I have updated the google code page with additional information on my research into the long term performance of using valanche noise to generate entropy (random numbers). In addition to adding more detailed information on the first 811 10,000,000 byte samples that were collected as of last year, I have added another 400 samples from the same circuit. This was after leaving the circuit powered off for about eight months.
The results are intriguing, as you can see from this graph of the median calculated prior to the generation of each 10,000,000 byte sample file.

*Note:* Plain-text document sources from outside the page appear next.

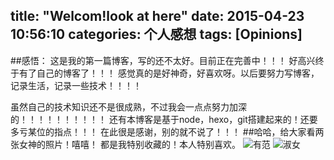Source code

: title: "Welcom!look at here"
date: 2015-04-23 10:56:10
categories: 个人感想
tags: [Opinions]
---
##感悟：
这是我的第一篇博客，写的还不太好。目前正在完善中！！！
好高兴终于有了自己的博客了！！！
感觉真的是好神奇，好喜欢呀。以后要努力写博客，记录生活，记录一些技术！！！！
<!--more-->
虽然自己的技术知识还不是很成熟，不过我会一点点努力加深的！！！！！！！！！！
还有本博客是基于node，hexo，git搭建起来的！还要多亏某位的指点！！！
在此很是感谢，别的就不说了！！！
##哈哈，给大家看两张女神的照片！嘻嘻！
都是我特别收藏的！本人特别喜欢。
![有范](/images/yuanyuan2.jpg)
![淑女](/images/yuanyuan.jpg)

	

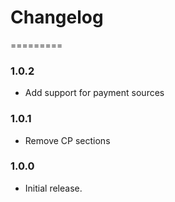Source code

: # Changelog
=========

### 1.0.2

- Add support for payment sources 

### 1.0.1

- Remove CP sections

### 1.0.0

- Initial release.
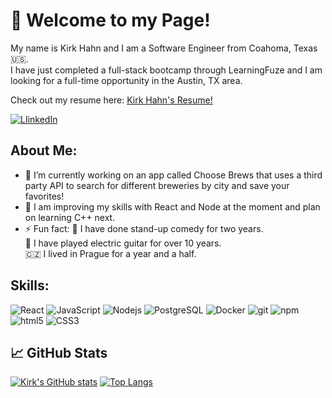 # 👋 Welcome to my Page!

My name is Kirk Hahn and I am a Software Engineer from Coahoma, Texas :us:. <br> I have just completed a full-stack bootcamp through LearningFuze and I am looking for a full-time opportunity in the Austin, TX area. 

Check out my resume here: [Kirk Hahn's Resume!](https://github.com/kirkhahn11/kirkhahn11/files/6777769/Kirk_Hahn_Resume_Current.pdf)


<a href="https://www.linkedin.com/in/kirk-hahn/">
   <img alt="LIinkedIn" src="https://img.shields.io/badge/LinkedIn-0077B5?style=for-the-badge&logo=linkedin&logoColor=white" /> 
</a>

## About Me: 
- 🔭 I’m currently working on an app called Choose Brews that uses a third party API to search for different breweries by city and save your favorites!
- 📖 I am improving my skills with React and Node at the moment and plan on learning C++ next.
- ⚡ Fun fact: :microphone: I have done stand-up comedy for two years. <br>    🎸 I have played electric guitar for over 10 years. <br>    🇨🇿 I lived in Prague for a year and a half. 

## Skills: 
  <img alt="React" src="https://img.shields.io/badge/React-20232A?style=for-the-badge&logo=react&logoColor=61DAFB" />   <img alt="JavaScript" src="https://img.shields.io/badge/JavaScript-F7DF1E?style=for-the-badge&logo=javascript&logoColor=black" />
  <img alt="Nodejs" src="https://img.shields.io/badge/Node.js-339933?style=for-the-badge&logo=nodedotjs&logoColor=white" />
  <img alt="PostgreSQL" src="https://img.shields.io/badge/PostgreSQL-316192?style=for-the-badge&logo=postgresql&logoColor=white" /> 
  <img alt="Docker" src="https://img.shields.io/badge/Docker-2CA5E0?style=for-the-badge&logo=docker&logoColor=white" />
  <img alt="git" src="https://img.shields.io/badge/Git-F05032?style=for-the-badge&logo=git&logoColor=white" />
  <img alt="npm" src="https://img.shields.io/badge/npm-CB3837?style=for-the-badge&logo=npm&logoColor=white" />
  <img alt="html5" src="https://img.shields.io/badge/HTML5-E34F26?style=for-the-badge&logo=html5&logoColor=white" />
  <img alt="CSS3" src="https://img.shields.io/badge/CSS3-1572B6?style=for-the-badge&logo=css3&logoColor=white" />

## &#x1f4c8; GitHub Stats

[![Kirk's GitHub stats](https://github-readme-stats.vercel.app/api?username=kirkhahn11&theme=vue)](https://github.com/anuraghazra/github-readme-stats)
[![Top Langs](https://github-readme-stats.vercel.app/api/top-langs/?username=kirkhahn11&theme=vue)](https://github.com/anuraghazra/github-readme-stats)
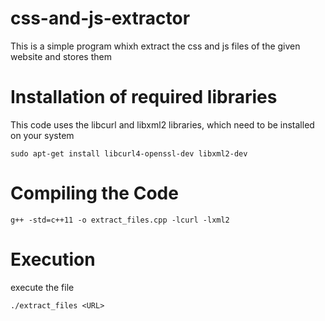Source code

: # css-and-js-extractor
This is a simple program whixh extract the css and js files of the given website and stores them

# Installation of required libraries
This code uses the libcurl and libxml2 libraries, which need to be installed on your system

    sudo apt-get install libcurl4-openssl-dev libxml2-dev

# Compiling the Code

    g++ -std=c++11 -o extract_files.cpp -lcurl -lxml2

# Execution
execute the file

    ./extract_files <URL>
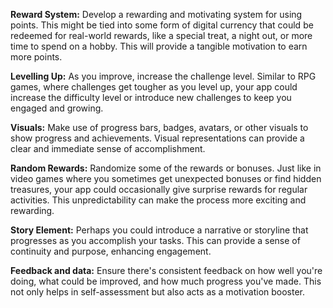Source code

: 
**Reward System:** Develop a rewarding and motivating system for using points. This might be tied into some form of digital currency that could be redeemed for real-world rewards, like a special treat, a night out, or more time to spend on a hobby. This will provide a tangible motivation to earn more points.  

**Levelling Up:** As you improve, increase the challenge level. Similar to RPG games, where challenges get tougher as you level up, your app could increase the difficulty level or introduce new challenges to keep you engaged and growing. 

**Visuals:** Make use of progress bars, badges, avatars, or other visuals to show progress and achievements. Visual representations can provide a clear and immediate sense of accomplishment.  

**Random Rewards:** Randomize some of the rewards or bonuses. Just like in video games where you sometimes get unexpected bonuses or find hidden treasures, your app could occasionally give surprise rewards for regular activities. This unpredictability can make the process more exciting and rewarding.  

**Story Element:** Perhaps you could introduce a narrative or storyline that progresses as you accomplish your tasks. This can provide a sense of continuity and purpose, enhancing engagement.  

**Feedback and data:** Ensure there's consistent feedback on how well you're doing, what could be improved, and how much progress you've made. This not only helps in self-assessment but also acts as a motivation booster. 
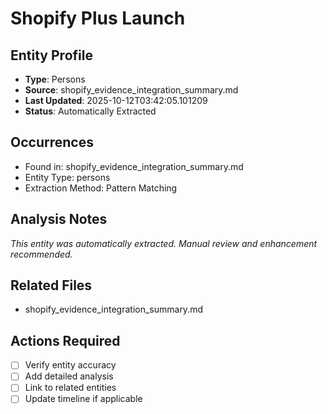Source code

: # Shopify Plus Launch

## Entity Profile
- **Type**: Persons
- **Source**: shopify_evidence_integration_summary.md
- **Last Updated**: 2025-10-12T03:42:05.101209
- **Status**: Automatically Extracted

## Occurrences
- Found in: shopify_evidence_integration_summary.md
- Entity Type: persons
- Extraction Method: Pattern Matching

## Analysis Notes
*This entity was automatically extracted. Manual review and enhancement recommended.*

## Related Files
- shopify_evidence_integration_summary.md

## Actions Required
- [ ] Verify entity accuracy
- [ ] Add detailed analysis
- [ ] Link to related entities
- [ ] Update timeline if applicable
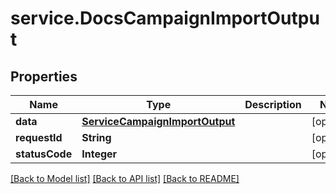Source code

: # service.DocsCampaignImportOutput

## Properties
Name | Type | Description | Notes
------------ | ------------- | ------------- | -------------
**data** | [**ServiceCampaignImportOutput**](ServiceCampaignImportOutput.md) |  | [optional] 
**requestId** | **String** |  | [optional] 
**statusCode** | **Integer** |  | [optional] 

[[Back to Model list]](../README.md#documentation-for-models) [[Back to API list]](../README.md#documentation-for-api-endpoints) [[Back to README]](../README.md)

The medians start out much higher than they were in the first set of samples, but after about three weeks they settled into much the same pattern that had existed in the first set of samples.
One modification, I made in Mr. Seward's idea of performing a 'calibration' by calculating a median of the first few bytes. It is these medians that are displayed in the above graph. The preliminary analysis of the entropy's performance, particularly in relation to the median calculated for that particular set indicate that no relationship exists. This would be partially explained by the additional whitening operations (von Newman, etc...) performed by the software. I suspect that two factors are in play. First, one needs only the approximate middle value to determine 1's and 0's for the whitening algorithms to produce reliable uniform randomness. Secondly, I believe that regular median calibration will help maintain the generation rate of the circuit. Since, the von Newman portion of the whitening algorithm serves to remove any consecutive bits with the same value.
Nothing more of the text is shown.